**What to work on**
A verbatim reproduction of the lines below, from the line containing "Name | Type | Description | Notes" through the line containing "Check Username availability", both ends included, is the whole required output.
[Information supplied Boundary: Start]
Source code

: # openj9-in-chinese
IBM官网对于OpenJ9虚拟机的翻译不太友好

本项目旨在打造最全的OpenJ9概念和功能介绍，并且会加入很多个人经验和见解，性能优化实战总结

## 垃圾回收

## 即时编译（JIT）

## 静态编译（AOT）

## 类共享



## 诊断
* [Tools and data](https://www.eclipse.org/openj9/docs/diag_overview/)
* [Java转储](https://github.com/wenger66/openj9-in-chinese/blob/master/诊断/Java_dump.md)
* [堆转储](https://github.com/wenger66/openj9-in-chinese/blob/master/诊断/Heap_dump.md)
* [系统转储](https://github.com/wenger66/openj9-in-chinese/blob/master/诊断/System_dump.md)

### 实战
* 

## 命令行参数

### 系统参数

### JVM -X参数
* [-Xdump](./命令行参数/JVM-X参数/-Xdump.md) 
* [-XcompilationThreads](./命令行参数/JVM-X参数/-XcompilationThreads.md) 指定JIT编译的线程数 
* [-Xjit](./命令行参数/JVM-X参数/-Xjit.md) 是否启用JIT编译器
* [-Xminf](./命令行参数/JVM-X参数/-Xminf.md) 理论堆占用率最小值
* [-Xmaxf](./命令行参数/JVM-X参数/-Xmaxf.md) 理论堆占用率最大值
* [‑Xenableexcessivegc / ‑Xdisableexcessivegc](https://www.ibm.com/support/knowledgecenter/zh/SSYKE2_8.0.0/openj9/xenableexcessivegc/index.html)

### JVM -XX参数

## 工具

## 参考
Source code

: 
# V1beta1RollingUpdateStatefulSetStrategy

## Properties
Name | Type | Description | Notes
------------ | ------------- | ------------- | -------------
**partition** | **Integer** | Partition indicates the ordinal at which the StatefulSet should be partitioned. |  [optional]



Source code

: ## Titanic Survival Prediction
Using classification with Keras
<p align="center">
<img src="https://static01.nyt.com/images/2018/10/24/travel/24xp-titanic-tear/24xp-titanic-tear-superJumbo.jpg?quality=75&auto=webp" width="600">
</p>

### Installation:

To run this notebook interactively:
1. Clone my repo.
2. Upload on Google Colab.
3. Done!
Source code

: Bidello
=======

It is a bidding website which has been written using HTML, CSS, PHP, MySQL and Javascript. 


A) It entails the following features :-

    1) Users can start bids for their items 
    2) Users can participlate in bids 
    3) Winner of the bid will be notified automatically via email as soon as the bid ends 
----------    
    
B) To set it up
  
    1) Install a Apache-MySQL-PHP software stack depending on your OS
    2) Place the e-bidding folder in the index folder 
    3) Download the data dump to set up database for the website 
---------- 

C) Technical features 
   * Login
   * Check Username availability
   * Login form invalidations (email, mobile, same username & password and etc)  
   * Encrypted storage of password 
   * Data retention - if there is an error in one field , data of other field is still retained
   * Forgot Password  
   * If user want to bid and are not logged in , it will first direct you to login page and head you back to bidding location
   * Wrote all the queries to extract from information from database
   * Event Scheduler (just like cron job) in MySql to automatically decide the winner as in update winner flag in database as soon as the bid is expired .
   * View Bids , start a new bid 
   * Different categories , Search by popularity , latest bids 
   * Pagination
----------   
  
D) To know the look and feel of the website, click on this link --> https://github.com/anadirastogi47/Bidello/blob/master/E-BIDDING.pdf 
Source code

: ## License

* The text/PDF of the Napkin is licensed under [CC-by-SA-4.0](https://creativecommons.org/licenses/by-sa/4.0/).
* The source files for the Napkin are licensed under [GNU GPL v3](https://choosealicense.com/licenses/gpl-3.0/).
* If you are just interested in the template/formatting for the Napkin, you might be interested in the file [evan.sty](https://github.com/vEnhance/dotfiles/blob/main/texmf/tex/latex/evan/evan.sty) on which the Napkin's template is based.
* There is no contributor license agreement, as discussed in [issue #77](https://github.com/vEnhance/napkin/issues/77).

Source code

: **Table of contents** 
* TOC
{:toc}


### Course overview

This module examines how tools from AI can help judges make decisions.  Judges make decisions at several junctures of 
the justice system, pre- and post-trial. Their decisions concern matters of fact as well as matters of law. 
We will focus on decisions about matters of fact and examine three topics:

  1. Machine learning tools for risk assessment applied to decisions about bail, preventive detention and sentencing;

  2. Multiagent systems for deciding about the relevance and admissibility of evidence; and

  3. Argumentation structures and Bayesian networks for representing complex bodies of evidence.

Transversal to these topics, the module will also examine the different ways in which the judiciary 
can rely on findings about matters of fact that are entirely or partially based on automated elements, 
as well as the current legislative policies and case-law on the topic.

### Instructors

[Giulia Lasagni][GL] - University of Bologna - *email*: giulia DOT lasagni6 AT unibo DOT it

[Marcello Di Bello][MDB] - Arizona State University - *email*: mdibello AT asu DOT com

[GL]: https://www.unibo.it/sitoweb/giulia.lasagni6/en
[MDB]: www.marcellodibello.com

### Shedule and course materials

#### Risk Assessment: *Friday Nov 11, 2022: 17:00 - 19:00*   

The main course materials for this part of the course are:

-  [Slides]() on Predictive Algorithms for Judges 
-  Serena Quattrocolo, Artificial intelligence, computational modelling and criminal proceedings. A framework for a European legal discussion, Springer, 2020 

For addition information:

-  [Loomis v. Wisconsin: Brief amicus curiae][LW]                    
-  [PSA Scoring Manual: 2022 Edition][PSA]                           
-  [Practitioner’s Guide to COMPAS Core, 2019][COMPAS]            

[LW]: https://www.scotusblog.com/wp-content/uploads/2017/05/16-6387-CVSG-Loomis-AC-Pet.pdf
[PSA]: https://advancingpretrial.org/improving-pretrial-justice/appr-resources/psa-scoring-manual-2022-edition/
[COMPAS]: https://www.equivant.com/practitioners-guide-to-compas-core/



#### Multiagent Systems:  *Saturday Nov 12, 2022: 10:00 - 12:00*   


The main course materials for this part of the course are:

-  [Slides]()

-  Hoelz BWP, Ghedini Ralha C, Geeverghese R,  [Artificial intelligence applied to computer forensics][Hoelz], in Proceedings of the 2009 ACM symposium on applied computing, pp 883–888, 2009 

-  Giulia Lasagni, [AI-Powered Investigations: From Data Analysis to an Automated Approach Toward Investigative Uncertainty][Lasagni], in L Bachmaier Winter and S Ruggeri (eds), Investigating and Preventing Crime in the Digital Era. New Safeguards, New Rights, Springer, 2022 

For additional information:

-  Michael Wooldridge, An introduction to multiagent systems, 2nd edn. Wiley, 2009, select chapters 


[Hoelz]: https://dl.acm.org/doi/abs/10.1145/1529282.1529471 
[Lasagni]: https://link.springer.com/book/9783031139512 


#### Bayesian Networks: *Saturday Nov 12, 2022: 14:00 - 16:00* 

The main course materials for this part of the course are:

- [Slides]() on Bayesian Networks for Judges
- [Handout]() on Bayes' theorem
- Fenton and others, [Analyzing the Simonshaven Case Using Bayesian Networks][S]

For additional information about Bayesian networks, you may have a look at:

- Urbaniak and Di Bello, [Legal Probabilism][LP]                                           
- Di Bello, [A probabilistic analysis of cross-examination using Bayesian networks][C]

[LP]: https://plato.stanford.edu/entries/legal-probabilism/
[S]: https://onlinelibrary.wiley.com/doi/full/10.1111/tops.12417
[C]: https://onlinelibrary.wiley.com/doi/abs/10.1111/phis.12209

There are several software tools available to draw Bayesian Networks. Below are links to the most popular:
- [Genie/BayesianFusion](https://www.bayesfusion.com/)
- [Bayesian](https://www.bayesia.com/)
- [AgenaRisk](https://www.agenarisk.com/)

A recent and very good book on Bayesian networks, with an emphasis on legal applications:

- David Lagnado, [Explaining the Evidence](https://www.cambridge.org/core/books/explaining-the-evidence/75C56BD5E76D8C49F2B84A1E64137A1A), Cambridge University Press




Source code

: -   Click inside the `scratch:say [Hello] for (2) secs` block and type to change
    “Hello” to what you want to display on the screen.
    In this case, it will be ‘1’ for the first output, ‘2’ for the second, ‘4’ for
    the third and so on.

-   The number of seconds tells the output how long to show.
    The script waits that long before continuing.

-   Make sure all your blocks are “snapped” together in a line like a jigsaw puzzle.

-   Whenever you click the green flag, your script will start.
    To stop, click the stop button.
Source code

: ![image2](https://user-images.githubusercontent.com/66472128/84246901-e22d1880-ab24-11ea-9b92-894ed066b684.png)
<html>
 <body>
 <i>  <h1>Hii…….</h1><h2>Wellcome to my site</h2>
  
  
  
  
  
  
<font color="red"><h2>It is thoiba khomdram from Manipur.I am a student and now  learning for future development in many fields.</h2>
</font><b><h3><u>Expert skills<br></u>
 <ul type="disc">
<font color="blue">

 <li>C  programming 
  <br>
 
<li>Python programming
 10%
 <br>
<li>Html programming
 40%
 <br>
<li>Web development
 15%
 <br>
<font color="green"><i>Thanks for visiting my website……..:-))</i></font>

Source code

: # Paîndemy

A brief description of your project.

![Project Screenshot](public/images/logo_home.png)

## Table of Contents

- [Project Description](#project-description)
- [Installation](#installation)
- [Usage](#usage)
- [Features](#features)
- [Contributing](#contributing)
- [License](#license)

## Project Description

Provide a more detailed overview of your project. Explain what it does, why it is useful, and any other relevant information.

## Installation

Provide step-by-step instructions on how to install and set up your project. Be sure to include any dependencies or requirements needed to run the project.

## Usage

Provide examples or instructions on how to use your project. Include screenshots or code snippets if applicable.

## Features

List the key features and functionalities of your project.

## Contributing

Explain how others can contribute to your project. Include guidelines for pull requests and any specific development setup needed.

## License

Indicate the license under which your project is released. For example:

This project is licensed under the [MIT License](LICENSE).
[Information supplied Boundary: End]
**Result of the task**
Name | Type | Description | Notes
------------ | ------------- | ------------- | -------------
**partition** | **Integer** | Partition indicates the ordinal at which the StatefulSet should be partitioned. |  [optional]



Source code

: ## Titanic Survival Prediction
Using classification with Keras
<p align="center">
<img src="https://static01.nyt.com/images/2018/10/24/travel/24xp-titanic-tear/24xp-titanic-tear-superJumbo.jpg?quality=75&auto=webp" width="600">
</p>

### Installation:

To run this notebook interactively:
1. Clone my repo.
2. Upload on Google Colab.
3. Done!
Source code

: Bidello
=======

It is a bidding website which has been written using HTML, CSS, PHP, MySQL and Javascript. 


A) It entails the following features :-

    1) Users can start bids for their items 
    2) Users can participlate in bids 
    3) Winner of the bid will be notified automatically via email as soon as the bid ends 
----------    
    
B) To set it up
  
    1) Install a Apache-MySQL-PHP software stack depending on your OS
    2) Place the e-bidding folder in the index folder 
    3) Download the data dump to set up database for the website 
---------- 

C) Technical features 
   * Login
   * Check Username availability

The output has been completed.